• **Problem**: Every line with the word "HasHeaders" in it should be extracted from the data that follows.

^^^^

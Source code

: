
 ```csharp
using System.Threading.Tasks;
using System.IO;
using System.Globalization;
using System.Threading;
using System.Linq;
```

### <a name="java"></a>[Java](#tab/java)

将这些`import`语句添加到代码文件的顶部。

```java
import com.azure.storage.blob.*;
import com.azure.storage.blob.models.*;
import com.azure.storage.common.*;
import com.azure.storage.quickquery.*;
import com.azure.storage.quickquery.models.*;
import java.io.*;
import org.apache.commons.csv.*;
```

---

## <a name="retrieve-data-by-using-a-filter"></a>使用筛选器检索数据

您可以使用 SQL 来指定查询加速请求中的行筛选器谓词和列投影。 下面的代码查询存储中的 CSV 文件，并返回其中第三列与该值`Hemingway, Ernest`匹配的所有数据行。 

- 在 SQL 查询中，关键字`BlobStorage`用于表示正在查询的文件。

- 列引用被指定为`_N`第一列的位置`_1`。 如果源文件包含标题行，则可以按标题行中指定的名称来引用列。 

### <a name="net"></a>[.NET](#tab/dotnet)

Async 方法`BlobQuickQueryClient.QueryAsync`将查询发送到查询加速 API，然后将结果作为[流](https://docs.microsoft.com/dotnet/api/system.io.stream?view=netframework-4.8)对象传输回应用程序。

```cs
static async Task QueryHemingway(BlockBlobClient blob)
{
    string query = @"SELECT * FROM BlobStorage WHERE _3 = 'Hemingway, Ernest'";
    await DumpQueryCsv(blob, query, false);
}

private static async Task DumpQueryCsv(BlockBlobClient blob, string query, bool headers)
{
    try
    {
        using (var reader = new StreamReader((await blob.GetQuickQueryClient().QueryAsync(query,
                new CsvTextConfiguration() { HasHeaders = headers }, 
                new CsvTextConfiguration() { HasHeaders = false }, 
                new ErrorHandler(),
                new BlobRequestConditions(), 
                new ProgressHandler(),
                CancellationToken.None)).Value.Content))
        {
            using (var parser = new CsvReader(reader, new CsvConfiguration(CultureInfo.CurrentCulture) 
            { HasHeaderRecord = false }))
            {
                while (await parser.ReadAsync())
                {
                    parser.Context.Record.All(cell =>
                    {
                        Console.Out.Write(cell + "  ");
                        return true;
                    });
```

^^^^

• **Task output**:
                new CsvTextConfiguration() { HasHeaders = headers }, 
                new CsvTextConfiguration() { HasHeaders = false }, 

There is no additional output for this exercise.